> **Problem description**
Return each line of the entries that holds the string "team".

> **Records for processing**
──────────

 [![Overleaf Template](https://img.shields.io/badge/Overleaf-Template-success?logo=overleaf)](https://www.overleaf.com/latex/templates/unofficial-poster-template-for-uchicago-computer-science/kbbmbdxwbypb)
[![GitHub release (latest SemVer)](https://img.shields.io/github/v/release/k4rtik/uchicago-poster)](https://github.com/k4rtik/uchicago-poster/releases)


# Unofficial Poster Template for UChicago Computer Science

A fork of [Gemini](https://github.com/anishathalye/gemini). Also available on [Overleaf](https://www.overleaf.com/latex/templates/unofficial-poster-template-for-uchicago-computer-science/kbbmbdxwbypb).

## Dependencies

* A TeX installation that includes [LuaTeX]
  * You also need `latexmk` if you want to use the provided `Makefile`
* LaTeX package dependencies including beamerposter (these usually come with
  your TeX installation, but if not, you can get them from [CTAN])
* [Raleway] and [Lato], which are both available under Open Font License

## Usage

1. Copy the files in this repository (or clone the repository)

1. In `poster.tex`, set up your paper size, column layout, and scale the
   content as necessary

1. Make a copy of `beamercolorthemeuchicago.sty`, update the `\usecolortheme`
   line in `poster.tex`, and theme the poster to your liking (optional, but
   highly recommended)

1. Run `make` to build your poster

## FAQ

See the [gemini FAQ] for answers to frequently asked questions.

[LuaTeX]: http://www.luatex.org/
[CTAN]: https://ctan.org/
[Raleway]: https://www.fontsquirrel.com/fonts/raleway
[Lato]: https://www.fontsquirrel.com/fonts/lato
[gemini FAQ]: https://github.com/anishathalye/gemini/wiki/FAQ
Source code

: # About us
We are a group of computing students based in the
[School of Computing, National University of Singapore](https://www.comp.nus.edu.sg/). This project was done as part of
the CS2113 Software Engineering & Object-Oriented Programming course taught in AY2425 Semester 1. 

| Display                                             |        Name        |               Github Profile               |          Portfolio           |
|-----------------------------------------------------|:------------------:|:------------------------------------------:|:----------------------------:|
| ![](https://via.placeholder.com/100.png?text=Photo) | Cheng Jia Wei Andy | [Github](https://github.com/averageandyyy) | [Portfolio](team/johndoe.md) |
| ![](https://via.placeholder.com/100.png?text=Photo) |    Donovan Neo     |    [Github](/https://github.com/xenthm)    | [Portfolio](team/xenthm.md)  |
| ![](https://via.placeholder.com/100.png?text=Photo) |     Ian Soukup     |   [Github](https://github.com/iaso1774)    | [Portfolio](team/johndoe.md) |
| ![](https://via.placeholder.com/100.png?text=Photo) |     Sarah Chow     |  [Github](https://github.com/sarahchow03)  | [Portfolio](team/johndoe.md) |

──────────

> **Response box**
| ![](https://via.placeholder.com/100.png?text=Photo) | Cheng Jia Wei Andy | [Github](https://github.com/averageandyyy) | [Portfolio](team/johndoe.md) |
| ![](https://via.placeholder.com/100.png?text=Photo) |    Donovan Neo     |    [Github](/https://github.com/xenthm)    | [Portfolio](team/xenthm.md)  |
| ![](https://via.placeholder.com/100.png?text=Photo) |     Ian Soukup     |   [Github](https://github.com/iaso1774)    | [Portfolio](team/johndoe.md) |
| ![](https://via.placeholder.com/100.png?text=Photo) |     Sarah Chow     |  [Github](https://github.com/sarahchow03)  | [Portfolio](team/johndoe.md) |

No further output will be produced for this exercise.